The Lord said, "Texans are Texans, Gabriel. Heaven is Home to all my 
children. If you want to know about real problems, call the Devil."

The Devil answered the phone, "Hello? Hold on a minute." The Devil
returned to the phone, " O.K., I'm back. What can I do for you?"

Gabriel replied, "I just want to know what kind of problems you're
havingdown there."

The Devil said, "Hold on again. I need to check on something." After 
about 5 minutes the Devil returned to the phone and said, "I'm back. Now
what was the question?"
Gabriel said, "What kind of problems are you having down there?" 
The Devil said, "Man, I don't believe this....Hold on."

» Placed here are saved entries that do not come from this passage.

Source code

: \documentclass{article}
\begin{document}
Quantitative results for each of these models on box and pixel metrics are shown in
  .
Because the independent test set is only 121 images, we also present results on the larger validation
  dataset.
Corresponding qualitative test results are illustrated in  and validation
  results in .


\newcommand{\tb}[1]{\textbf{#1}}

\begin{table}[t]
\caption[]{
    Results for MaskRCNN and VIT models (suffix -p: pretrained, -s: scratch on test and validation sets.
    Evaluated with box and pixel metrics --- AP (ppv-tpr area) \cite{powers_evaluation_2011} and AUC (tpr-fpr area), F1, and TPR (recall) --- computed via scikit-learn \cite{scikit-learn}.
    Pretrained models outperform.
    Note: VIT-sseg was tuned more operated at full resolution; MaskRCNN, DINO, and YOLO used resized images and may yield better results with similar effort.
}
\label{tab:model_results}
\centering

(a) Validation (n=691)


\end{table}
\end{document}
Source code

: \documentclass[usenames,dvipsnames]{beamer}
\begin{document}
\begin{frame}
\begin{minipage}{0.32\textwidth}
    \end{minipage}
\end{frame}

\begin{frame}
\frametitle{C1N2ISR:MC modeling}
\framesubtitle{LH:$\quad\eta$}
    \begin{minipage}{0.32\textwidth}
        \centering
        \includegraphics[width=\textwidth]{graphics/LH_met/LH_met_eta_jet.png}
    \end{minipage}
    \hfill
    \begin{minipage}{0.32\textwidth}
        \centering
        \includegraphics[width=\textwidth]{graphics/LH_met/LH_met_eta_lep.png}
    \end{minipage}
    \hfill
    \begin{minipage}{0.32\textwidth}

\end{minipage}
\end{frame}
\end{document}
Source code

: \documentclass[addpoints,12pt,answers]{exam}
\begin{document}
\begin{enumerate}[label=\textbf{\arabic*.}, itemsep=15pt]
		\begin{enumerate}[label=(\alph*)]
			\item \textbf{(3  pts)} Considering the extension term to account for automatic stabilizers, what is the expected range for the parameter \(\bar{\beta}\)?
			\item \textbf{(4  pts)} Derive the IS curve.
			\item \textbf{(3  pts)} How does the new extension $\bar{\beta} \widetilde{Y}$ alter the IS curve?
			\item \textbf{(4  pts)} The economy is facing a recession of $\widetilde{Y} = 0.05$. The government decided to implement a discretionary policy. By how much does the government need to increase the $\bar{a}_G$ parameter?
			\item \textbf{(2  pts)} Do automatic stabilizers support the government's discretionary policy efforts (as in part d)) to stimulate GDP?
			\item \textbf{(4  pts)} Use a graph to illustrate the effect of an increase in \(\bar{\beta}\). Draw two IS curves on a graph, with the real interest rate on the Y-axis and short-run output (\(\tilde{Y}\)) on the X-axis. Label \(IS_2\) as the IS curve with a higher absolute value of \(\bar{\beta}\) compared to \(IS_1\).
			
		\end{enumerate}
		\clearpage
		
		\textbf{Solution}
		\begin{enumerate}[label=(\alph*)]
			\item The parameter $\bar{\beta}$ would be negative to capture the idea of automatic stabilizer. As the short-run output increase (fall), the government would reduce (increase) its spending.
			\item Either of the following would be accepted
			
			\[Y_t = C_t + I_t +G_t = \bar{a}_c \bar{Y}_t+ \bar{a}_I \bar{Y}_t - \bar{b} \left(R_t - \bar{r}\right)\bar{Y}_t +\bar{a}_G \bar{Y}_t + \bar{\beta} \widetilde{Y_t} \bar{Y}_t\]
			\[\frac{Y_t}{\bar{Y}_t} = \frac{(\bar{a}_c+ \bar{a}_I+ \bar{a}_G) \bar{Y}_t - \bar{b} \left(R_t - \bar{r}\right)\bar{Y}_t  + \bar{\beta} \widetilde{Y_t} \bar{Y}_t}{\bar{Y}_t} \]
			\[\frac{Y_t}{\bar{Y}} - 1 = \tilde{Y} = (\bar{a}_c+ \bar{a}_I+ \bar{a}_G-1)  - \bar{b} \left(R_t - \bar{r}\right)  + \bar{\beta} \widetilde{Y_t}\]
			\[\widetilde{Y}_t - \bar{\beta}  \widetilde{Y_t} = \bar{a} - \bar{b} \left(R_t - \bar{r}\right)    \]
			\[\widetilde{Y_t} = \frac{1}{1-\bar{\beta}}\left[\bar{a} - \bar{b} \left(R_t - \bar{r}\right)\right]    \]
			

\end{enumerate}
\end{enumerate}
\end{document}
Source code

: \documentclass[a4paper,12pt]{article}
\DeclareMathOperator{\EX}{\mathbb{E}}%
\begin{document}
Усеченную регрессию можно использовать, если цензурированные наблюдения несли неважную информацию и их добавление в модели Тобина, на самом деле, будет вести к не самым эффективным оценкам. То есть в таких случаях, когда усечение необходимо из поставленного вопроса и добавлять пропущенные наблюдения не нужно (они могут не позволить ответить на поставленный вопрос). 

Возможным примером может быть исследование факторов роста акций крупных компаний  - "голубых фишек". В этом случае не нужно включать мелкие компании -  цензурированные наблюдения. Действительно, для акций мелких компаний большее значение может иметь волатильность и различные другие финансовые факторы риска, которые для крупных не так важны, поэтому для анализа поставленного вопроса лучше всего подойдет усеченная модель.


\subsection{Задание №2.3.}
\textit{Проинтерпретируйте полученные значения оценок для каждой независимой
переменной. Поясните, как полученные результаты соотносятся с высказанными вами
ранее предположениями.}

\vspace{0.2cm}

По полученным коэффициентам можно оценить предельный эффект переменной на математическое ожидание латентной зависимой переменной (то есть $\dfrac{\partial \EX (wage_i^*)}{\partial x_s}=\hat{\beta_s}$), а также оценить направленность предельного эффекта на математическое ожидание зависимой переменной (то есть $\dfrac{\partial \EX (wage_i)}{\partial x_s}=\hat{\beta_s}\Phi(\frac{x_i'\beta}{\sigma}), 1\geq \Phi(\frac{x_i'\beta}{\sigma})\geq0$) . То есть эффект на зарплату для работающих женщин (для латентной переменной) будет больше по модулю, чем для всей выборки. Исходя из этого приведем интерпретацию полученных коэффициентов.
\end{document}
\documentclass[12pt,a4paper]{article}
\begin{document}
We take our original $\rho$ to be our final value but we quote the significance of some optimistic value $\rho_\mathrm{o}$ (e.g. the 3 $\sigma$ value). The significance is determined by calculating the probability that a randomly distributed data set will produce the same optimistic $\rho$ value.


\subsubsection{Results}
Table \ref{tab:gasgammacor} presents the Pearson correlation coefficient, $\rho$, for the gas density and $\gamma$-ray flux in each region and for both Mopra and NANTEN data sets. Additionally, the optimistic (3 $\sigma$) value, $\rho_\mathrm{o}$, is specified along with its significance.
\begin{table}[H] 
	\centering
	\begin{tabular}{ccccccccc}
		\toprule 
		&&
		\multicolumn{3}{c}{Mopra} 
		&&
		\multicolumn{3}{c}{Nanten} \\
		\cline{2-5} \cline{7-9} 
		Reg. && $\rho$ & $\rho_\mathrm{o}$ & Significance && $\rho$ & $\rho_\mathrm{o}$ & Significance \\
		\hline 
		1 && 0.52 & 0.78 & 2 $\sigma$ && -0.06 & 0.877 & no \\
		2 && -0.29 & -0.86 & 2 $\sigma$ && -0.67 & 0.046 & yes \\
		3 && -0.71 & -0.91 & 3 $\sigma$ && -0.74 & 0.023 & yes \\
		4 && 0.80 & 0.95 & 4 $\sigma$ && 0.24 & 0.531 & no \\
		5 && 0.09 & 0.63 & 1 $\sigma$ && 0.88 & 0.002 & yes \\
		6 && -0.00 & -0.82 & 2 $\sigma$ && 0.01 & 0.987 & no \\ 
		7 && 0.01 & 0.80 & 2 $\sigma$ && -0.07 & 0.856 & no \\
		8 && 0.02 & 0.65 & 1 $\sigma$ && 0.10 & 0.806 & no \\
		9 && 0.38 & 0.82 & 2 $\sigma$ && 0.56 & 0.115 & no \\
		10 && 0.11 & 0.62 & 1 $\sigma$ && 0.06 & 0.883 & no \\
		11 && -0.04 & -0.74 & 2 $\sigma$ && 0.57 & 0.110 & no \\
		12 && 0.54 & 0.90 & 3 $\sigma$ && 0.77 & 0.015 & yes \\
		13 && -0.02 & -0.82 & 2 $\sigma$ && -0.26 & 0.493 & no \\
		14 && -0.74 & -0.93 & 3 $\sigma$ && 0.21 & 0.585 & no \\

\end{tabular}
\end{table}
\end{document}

This time the Devil was gone 15 minutes.

The Devil returned and said, "I'm sorry Gabriel, I can't talk right 
now. Those Texans have put out the fire and are trying to install air
conditioning."


----------



## kadesma (Nov 15, 2005)

wiping tears away

kadesma


----------



## pdswife (Nov 15, 2005)

giggle giggle
lol!


----------



## cartwheelmac (Dec 5, 2005)

*Ha Ha Ha Ha Ha Hee Hee Hee Hee Hee Ha Ha Ha Ha Ha Hee Hee Hee Hee Hee Hee Ha Ha Ha Ha*

 Ow! that hurts! Ow!

Cameron


----------